Fox code calling .Net code (e.g. A Visual Basic COM object is simple to create, call and debug from Excel) will have both Fox to COM and COM to .Net interop.
I want to measure raw interop performance, so I want to remove memory allocation and Unicode/String marshalling issues from the tests. I want to have a loop on one side call a very fast method on the other, so that most of the execution time is in the interop, not the loop or the method call. I want to use in-process, same thread calls, so remote procedure calls/marshalling are not being measured.
We’ll create a native C++ method that just returns consecutive integers. A simple loop in the .Net or Fox client that calls this method keeps a running total would be a good perf test.

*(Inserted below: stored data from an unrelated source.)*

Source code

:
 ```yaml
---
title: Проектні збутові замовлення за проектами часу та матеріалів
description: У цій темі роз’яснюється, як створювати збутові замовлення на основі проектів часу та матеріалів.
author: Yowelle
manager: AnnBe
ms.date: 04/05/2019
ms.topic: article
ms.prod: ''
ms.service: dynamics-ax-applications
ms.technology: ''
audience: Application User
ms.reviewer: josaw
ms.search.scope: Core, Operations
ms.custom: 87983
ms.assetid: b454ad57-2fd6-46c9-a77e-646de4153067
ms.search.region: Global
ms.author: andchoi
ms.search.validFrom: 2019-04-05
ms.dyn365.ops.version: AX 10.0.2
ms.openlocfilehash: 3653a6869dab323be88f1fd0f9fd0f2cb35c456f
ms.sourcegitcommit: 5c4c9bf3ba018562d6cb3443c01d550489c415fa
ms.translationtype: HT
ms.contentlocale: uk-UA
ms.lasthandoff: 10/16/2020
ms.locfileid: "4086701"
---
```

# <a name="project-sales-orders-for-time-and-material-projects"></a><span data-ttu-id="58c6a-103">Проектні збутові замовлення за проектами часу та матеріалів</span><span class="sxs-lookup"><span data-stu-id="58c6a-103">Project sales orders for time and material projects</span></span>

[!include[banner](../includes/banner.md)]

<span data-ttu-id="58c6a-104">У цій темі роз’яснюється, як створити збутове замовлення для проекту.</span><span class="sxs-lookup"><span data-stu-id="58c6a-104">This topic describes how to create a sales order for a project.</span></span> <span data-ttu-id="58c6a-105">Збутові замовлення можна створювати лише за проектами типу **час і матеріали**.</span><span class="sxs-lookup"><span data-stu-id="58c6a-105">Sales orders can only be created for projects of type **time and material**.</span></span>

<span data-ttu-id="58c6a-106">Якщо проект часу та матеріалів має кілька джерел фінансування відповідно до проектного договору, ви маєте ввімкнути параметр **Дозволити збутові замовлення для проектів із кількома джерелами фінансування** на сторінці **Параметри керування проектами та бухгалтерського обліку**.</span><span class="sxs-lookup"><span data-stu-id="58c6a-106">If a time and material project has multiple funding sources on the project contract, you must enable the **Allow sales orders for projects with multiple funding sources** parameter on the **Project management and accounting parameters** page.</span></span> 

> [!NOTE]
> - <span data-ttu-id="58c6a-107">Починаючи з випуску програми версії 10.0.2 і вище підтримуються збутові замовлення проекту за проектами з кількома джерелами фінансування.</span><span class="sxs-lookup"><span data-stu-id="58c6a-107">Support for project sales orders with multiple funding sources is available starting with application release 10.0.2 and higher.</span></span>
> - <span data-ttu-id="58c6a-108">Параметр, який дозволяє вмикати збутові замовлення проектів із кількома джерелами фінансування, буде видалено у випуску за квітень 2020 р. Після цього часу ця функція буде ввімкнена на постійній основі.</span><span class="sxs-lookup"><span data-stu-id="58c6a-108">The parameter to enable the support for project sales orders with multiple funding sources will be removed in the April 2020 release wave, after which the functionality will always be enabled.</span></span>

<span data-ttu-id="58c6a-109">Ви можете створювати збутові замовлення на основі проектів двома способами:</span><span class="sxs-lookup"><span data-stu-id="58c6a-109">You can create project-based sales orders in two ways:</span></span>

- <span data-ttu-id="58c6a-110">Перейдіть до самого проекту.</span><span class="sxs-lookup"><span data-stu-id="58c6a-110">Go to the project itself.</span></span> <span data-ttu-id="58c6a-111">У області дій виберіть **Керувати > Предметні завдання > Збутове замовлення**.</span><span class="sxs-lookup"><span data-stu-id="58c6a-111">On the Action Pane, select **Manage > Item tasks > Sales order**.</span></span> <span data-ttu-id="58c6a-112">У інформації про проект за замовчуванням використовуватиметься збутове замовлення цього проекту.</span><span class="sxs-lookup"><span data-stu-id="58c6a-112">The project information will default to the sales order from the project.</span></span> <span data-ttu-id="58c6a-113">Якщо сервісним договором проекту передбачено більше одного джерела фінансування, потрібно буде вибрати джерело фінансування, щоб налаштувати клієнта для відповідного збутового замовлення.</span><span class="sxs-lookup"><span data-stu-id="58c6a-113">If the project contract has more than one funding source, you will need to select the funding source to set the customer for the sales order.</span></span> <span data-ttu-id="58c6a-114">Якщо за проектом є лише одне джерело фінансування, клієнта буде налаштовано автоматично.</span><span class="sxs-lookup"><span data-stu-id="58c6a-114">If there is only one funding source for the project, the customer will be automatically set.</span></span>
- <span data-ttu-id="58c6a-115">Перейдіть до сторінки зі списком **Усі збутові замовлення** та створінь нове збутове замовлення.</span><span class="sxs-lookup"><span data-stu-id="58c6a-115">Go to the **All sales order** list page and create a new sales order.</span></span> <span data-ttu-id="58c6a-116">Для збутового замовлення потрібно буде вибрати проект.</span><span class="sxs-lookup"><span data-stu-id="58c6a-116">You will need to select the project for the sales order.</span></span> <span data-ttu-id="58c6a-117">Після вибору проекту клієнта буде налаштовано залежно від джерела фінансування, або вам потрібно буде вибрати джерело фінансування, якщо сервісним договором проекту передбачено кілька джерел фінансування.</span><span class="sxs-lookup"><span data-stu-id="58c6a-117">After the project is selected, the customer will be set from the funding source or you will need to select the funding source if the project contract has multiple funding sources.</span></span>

Start with this sample ActiveX control code: Create an ActiveX control using ATL that you can use from Fox, Excel, VB6, VB.Net. You don’t need the events and methods from that sample, just the control itself.
(If you’re using VS2008, in the ATL Project wizard, select DLL and just choose “Finish”. When adding a method in Class View, make sure to choose the ITestCtrl Interface (defined in MyCtrl.IDL, not ITestCtrl VCCodeStruct defined in MyCtrl_i.h. Similarly, if you’re adding an event, make sure to choose the _ITestCtrlEvents interface under MyCtrlLib in Class View. Also, you need to run the “Implement ConnectionPoint Wizard” and change the call to “Fire_MyEvent”, see https://msdn.microsoft.com/en-us/library/9h7xedd1.aspx)
When COM code is called from VB.Net or FoxPro, the calls are not quite direct: COM is used for creating the object and initialization and there is some parameter/return value massaging required per call. Then it’s either a straight virtual function call (vTable) call to IDispatch (late bound) or IUnknown (early bound). IOW, the performance would be slower than the a direct PInvoke or DECLARE DLL call.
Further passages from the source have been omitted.